• _Problem description_: Whichever lines of the material contain "displayName", copy each of them.

Content starts

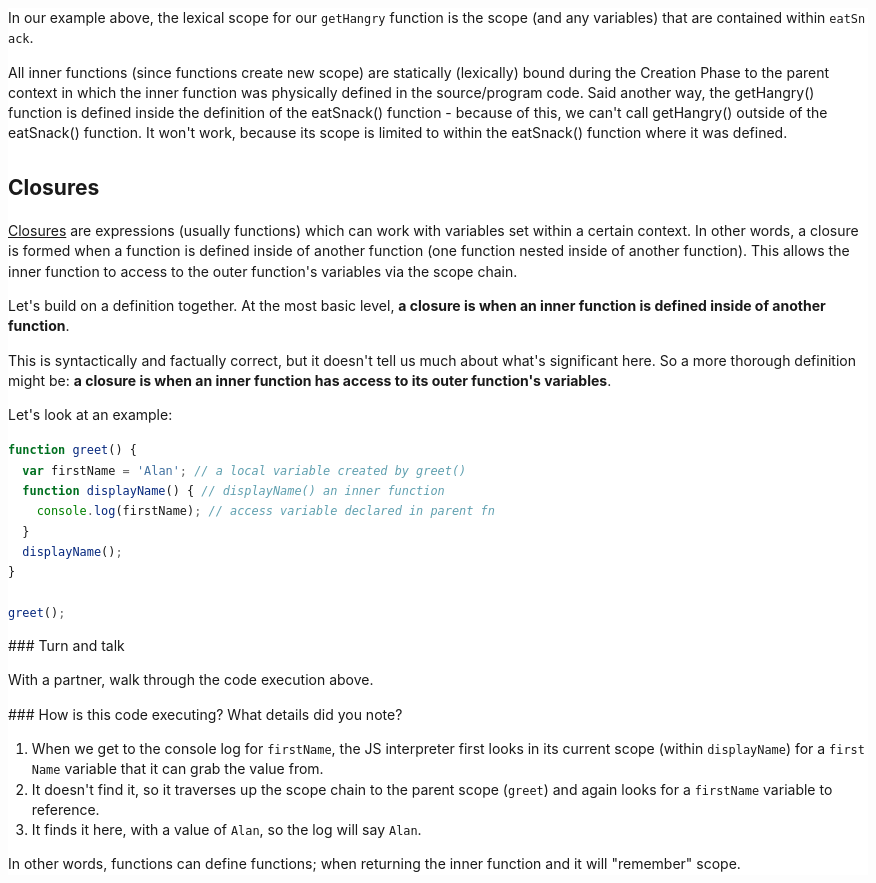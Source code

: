 In our example above, the lexical scope for our `getHangry` function is the scope (and any variables) that are contained within `eatSnack`.

All inner functions (since functions create new scope) are statically (lexically) bound during the Creation Phase to the parent context in which the inner function was physically defined in the source/program code. Said another way, the getHangry() function is defined inside the definition of the eatSnack() function - because of this, we can't call getHangry() outside of the eatSnack() function. It won't work, because its scope is limited to within the eatSnack() function where it was defined.

## Closures 

[Closures](https://developer.mozilla.org/en-US/docs/Web/JavaScript/Closures) are expressions (usually functions) which can work with variables set within a certain context. In other words, a closure is formed when a function is defined inside of another function (one function nested inside of another function). This allows the inner function to access to the outer function's variables via the scope chain. 

Let's build on a definition together. At the most basic level, **a closure is when an inner function is defined inside of another function**.

This is syntactically and factually correct, but it doesn't tell us much about what's significant here. So a more thorough definition might be:  **a closure is when an inner function has access to its outer function's variables**.

Let's look at an example:  
 
```js
function greet() { 
  var firstName = 'Alan'; // a local variable created by greet()  
  function displayName() { // displayName() an inner function
    console.log(firstName); // access variable declared in parent fn
  } 
  displayName();     
} 

greet(); 
```
<section class="call-to-action">
### Turn and talk

With a partner, walk through the code execution above.
</section>

<section class="answer">
### How is this code executing? What details did you note?

1.  When we get to the console log for `firstName`, the JS interpreter first looks in its current scope (within `displayName`) for a `firstName` variable that it can grab the value from.
2. It doesn't find it, so it traverses up the scope chain to the parent scope (`greet`) and again looks for a `firstName` variable to reference.
3. It finds it here, with a value of `Alan`, so the log will say `Alan`.
</section>

In other words, functions can define functions; when returning the inner function and it will "remember" scope.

Content ends

• _Solution below_:
  function displayName() { // displayName() an inner function
  displayName();     
1.  When we get to the console log for `firstName`, the JS interpreter first looks in its current scope (within `displayName`) for a `firstName` variable that it can grab the value from.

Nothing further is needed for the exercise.